Отойдя на пять шагов, он остановился, обернулся всем телом и проговорил:

– Банда прошла в горы там, где сейчас вертолет стоит. Через кювет и вперед! Идите, я постараюсь догнать, если успею. В противном случае здесь задержусь и вас дождусь. Но все же надеюсь быть с вами.

– Ладно. Тогда и я тоже еще раз послушаю, что здесь произошло, – заявил майор Смурнов. – А потом, как и приказал командир отряда, в штаб вернусь. Если раньше не вызовут. Грузовики для роты я здесь оставляю, капитан. По завершению поиска, когда вертолет отпустишь, сюда, к машинам, и возвращайся.

– Понятно, товарищ майор. Кто командир экипажа вертолета?
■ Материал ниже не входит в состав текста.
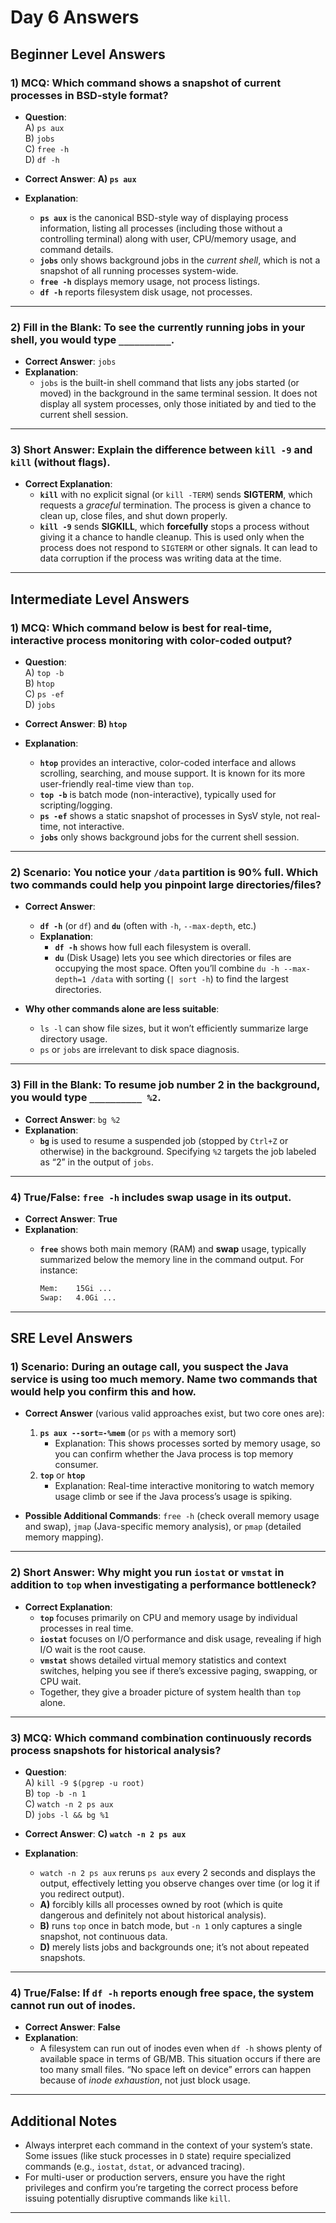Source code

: # Day 6 Answers

## **Beginner Level Answers**

### **1) MCQ: Which command shows a snapshot of current processes in BSD-style format?**  

- **Question**:  
  A) `ps aux`  
  B) `jobs`  
  C) `free -h`  
  D) `df -h`

- **Correct Answer**: **A) `ps aux`**  
- **Explanation**:
  - **`ps aux`** is the canonical BSD-style way of displaying process information, listing all processes (including those without a controlling terminal) along with user, CPU/memory usage, and command details.
  - **`jobs`** only shows background jobs in the *current shell*, which is not a snapshot of all running processes system-wide.
  - **`free -h`** displays memory usage, not process listings.
  - **`df -h`** reports filesystem disk usage, not processes.

---

### **2) Fill in the Blank: To see the currently running jobs in your shell, you would type `__________`.**  

- **Correct Answer**: `jobs`
- **Explanation**:  
  - `jobs` is the built-in shell command that lists any jobs started (or moved) in the background in the same terminal session. It does not display all system processes, only those initiated by and tied to the current shell session.

---

### **3) Short Answer: Explain the difference between `kill -9` and `kill` (without flags).**  

- **Correct Explanation**:
  - **`kill`** with no explicit signal (or `kill -TERM`) sends **SIGTERM**, which requests a *graceful* termination. The process is given a chance to clean up, close files, and shut down properly.
  - **`kill -9`** sends **SIGKILL**, which **forcefully** stops a process without giving it a chance to handle cleanup. This is used only when the process does not respond to `SIGTERM` or other signals. It can lead to data corruption if the process was writing data at the time.

---

## **Intermediate Level Answers**

### **1) MCQ: Which command below is best for real-time, interactive process monitoring with color-coded output?**  

- **Question**:  
  A) `top -b`  
  B) `htop`  
  C) `ps -ef`  
  D) `jobs`

- **Correct Answer**: **B) `htop`**  
- **Explanation**:
  - **`htop`** provides an interactive, color-coded interface and allows scrolling, searching, and mouse support. It is known for its more user-friendly real-time view than `top`.
  - **`top -b`** is batch mode (non-interactive), typically used for scripting/logging.
  - **`ps -ef`** shows a static snapshot of processes in SysV style, not real-time, not interactive.
  - **`jobs`** only shows background jobs for the current shell session.

---

### **2) Scenario: You notice your `/data` partition is 90% full. Which two commands could help you pinpoint large directories/files?**  

- **Correct Answer**:  
  - **`df -h`** (or `df`) and **`du`** (often with `-h`, `--max-depth`, etc.)  
  - **Explanation**:
    - **`df -h`** shows how full each filesystem is overall.  
    - **`du`** (Disk Usage) lets you see which directories or files are occupying the most space. Often you’ll combine `du -h --max-depth=1 /data` with sorting (`| sort -h`) to find the largest directories.

- **Why other commands alone are less suitable**:
  - `ls -l` can show file sizes, but it won’t efficiently summarize large directory usage.  
  - `ps` or `jobs` are irrelevant to disk space diagnosis.

---

### **3) Fill in the Blank: To resume job number 2 in the background, you would type `__________ %2`.**  

- **Correct Answer**: `bg %2`
- **Explanation**:  
  - **`bg`** is used to resume a suspended job (stopped by `Ctrl+Z` or otherwise) in the background. Specifying `%2` targets the job labeled as “2” in the output of `jobs`.

---

### **4) True/False: `free -h` includes swap usage in its output.**  

- **Correct Answer**: **True**
- **Explanation**:
  - **`free`** shows both main memory (RAM) and **swap** usage, typically summarized below the memory line in the command output. For instance:

    ```bash
    Mem:    15Gi ...
    Swap:   4.0Gi ...
    ```

---

## **SRE Level Answers**

### **1) Scenario: During an outage call, you suspect the Java service is using too much memory. Name two commands that would help you confirm this and how.**  

- **Correct Answer** (various valid approaches exist, but two core ones are):
  1. **`ps aux --sort=-%mem`** (or `ps` with a memory sort)  
     - Explanation: This shows processes sorted by memory usage, so you can confirm whether the Java process is top memory consumer.
  2. **`top`** or **`htop`**  
     - Explanation: Real-time interactive monitoring to watch memory usage climb or see if the Java process’s usage is spiking.

- **Possible Additional Commands**: `free -h` (check overall memory usage and swap), `jmap` (Java-specific memory analysis), or `pmap` (detailed memory mapping).

---

### **2) Short Answer: Why might you run `iostat` or `vmstat` in addition to `top` when investigating a performance bottleneck?**  

- **Correct Explanation**:
  - **`top`** focuses primarily on CPU and memory usage by individual processes in real time.  
  - **`iostat`** focuses on I/O performance and disk usage, revealing if high I/O wait is the root cause.  
  - **`vmstat`** shows detailed virtual memory statistics and context switches, helping you see if there’s excessive paging, swapping, or CPU wait.  
  - Together, they give a broader picture of system health than `top` alone.

---

### **3) MCQ: Which command combination continuously records process snapshots for historical analysis?**  

- **Question**:  
  A) `kill -9 $(pgrep -u root)`  
  B) `top -b -n 1`  
  C) `watch -n 2 ps aux`  
  D) `jobs -l && bg %1`

- **Correct Answer**: **C) `watch -n 2 ps aux`**  
- **Explanation**:
  - `watch -n 2 ps aux` reruns `ps aux` every 2 seconds and displays the output, effectively letting you observe changes over time (or log it if you redirect output).  
  - **A)** forcibly kills all processes owned by root (which is quite dangerous and definitely not about historical analysis).  
  - **B)** runs `top` once in batch mode, but `-n 1` only captures a single snapshot, not continuous data.  
  - **D)** merely lists jobs and backgrounds one; it’s not about repeated snapshots.

---

### **4) True/False: If `df -h` reports enough free space, the system cannot run out of inodes.**  

- **Correct Answer**: **False**  
- **Explanation**:
  - A filesystem can run out of inodes even when `df -h` shows plenty of available space in terms of GB/MB. This situation occurs if there are too many small files. “No space left on device” errors can happen because of *inode exhaustion*, not just block usage.

---

## **Additional Notes**

- Always interpret each command in the context of your system’s state. Some issues (like stuck processes in `D` state) require specialized commands (e.g., `iostat`, `dstat`, or advanced tracing).
- For multi-user or production servers, ensure you have the right privileges and confirm you’re targeting the correct process before issuing potentially disruptive commands like `kill`.

---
– Подполковник Глуховский. Борис Борисович его зовут. Позывной ты слышал.

– «Шмель-три». Стало быть, новый позывной теперь у Бориса Борисовича. Я с ним уже летал в прошлую командировку.

– Он раньше на МИ-24 летал. Вместе с вертолетом и позывной сменил, – проговорил начальник штаба. – Да. Еще вот что, капитан. Ты винтовку просил. Держи. Обойма полная, но больше патронов к ней нет. Я понимаю, что пять патронов – это почти ничего, только на пристрелку по сути дела и хватит. Но винтовка трофейная, у убитого бандита забранная. Патроны, даже эта вот одна-единственная обойма, вообще с чужого склада. С того самого, с которого бандиты себе пистолеты и гранаты добывали. Те, которые в первом ограблении использовались. Следственное управление по гильзам партию определило и на заведующего складом вышло. Опять полковник Вострицин помог нам и вам. Посодействовал в добывании патронов. Понимаю, что пяти штук мало, но больше и на этом складе не было. Там даже винтовки такой, как наша, не оказалось. – Алексей Викторович замолчал, открыл дверцу «уазика», вытащил с заднего сиденья снайперскую винтовку «Корд» и протянул ее командиру разведывательной роты.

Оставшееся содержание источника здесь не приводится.